Tuesday, August 22, 2000

Vandals strike at monuments


Residents of German descent want to protect area's heritage

By Jane Prendergast
The Cincinnati Enquirer

        Vandals who marred local monuments to two Germans have German-Americans calling for city help to protect the area's heritage.

        Somebody scrawled a phone number on a Washington Park statute honoring Friedrich Hecker, who founded the country's first Turner Society, which promoted gymnastics and education. And in Inwood Park, a vandal sprayed orange paint on a monument to Friedrich Ludwig Jahn, considered the father of gymnastics.

        Washington Park is in Over-the-Rhine. Inwood Park is in Mount Auburn.

        The damage was discovered two weeks ago by a PBS television crew working on a documentary about German-American heritage. Guided around the city by Don Heinrich Tolzmann, president of the German-American Citizens League of Greater Cincinnati, they could not film the Jahn monument because of the vandalism.
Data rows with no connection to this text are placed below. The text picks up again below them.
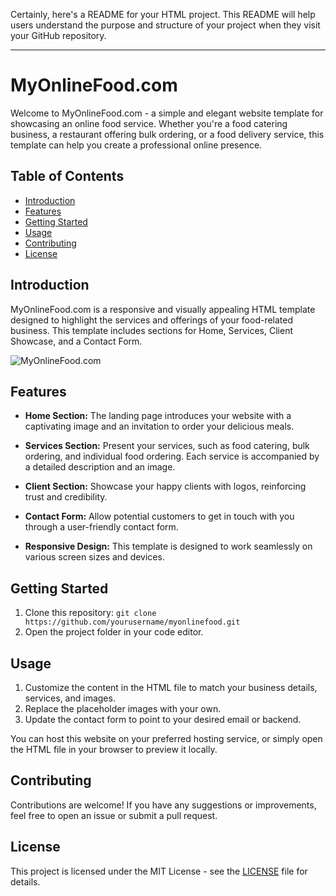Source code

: Certainly, here's a README for your HTML project. This README will help users understand the purpose and structure of your project when they visit your GitHub repository.

---

# MyOnlineFood.com

Welcome to MyOnlineFood.com - a simple and elegant website template for showcasing an online food service. Whether you're a food catering business, a restaurant offering bulk ordering, or a food delivery service, this template can help you create a professional online presence.

## Table of Contents

- [Introduction](#introduction)
- [Features](#features)
- [Getting Started](#getting-started)
- [Usage](#usage)
- [Contributing](#contributing)
- [License](#license)

## Introduction

MyOnlineFood.com is a responsive and visually appealing HTML template designed to highlight the services and offerings of your food-related business. This template includes sections for Home, Services, Client Showcase, and a Contact Form.

![MyOnlineFood.com](img/screenshot.png)

## Features

- **Home Section:** The landing page introduces your website with a captivating image and an invitation to order your delicious meals.

- **Services Section:** Present your services, such as food catering, bulk ordering, and individual food ordering. Each service is accompanied by a detailed description and an image.

- **Client Section:** Showcase your happy clients with logos, reinforcing trust and credibility.

- **Contact Form:** Allow potential customers to get in touch with you through a user-friendly contact form.

- **Responsive Design:** This template is designed to work seamlessly on various screen sizes and devices.

## Getting Started

1. Clone this repository: `git clone https://github.com/yourusername/myonlinefood.git`
2. Open the project folder in your code editor.

## Usage

1. Customize the content in the HTML file to match your business details, services, and images.
2. Replace the placeholder images with your own.
3. Update the contact form to point to your desired email or backend.

You can host this website on your preferred hosting service, or simply open the HTML file in your browser to preview it locally.

## Contributing

Contributions are welcome! If you have any suggestions or improvements, feel free to open an issue or submit a pull request.

## License

This project is licensed under the MIT License - see the [LICENSE](LICENSE) file for details.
        That prompted Mr. Tolzmann to ask the park board to clean up the conditions he called deplorable.

MEN BEHIND MONUMENTS
  A closer look at the Germans who inspired the statues, both by Cincinnati sculptor Leopold Fettweis:
  • Friedrich Ludwig Jahn: This German immigrant (1778-1852) is considered the “turnvater,” or father, of gymnastics and playgrounds. In Germany he founded the Turners, a civic organization.
  The white marble portrait bust, inset in a gray granite slab, honoring Jahn stands in Inwood Park, Mount Auburn.
  • Friedrich Hecker: A marble portrait bust of this writer and philosopher (1811-1881) stands in Washington Park, Over-the-Rhine. He came to the United States as a refugee of the failed German revolution in 1848.
  While visiting here, he founded this country's first Turner Society, a social group that promoted gymnastics and education. He earned the rank of brigadier general during the Civil War, when he fought for the Union Army.
        “I would deplore any monument being defaced,” he said. “But in the case of Cincinnati, if it's a German heritage monument, it's just all so much worse.”

        And after the graffiti is gone, he'd like something more to be done — either fencing the monuments to protect them or moving them to a place where they'd be less likely to be defaced.

        Vandalism, unfortunately, happens in virtually all Cincinnati parks, city officials said Monday. But the German League argues that because of the Queen City's rich, deep German heritage, this damage is particularly offensive.

        Larry Annett, assistant to the director of parks, thanked the group for bringing the vandalism to the park board's attention. He sent a superintendent Monday to look at one of the monuments, after which he said workers would start removing the graffiti as soon as possible.

        “We don't like to see these problems either,” he said.

        As for the group's bigger request, Mr. Annett said the board would look into it.

        “It's not a question of if they'll be vandalized again,” Mr. Tolzmann said, “but when. It was time to say something.”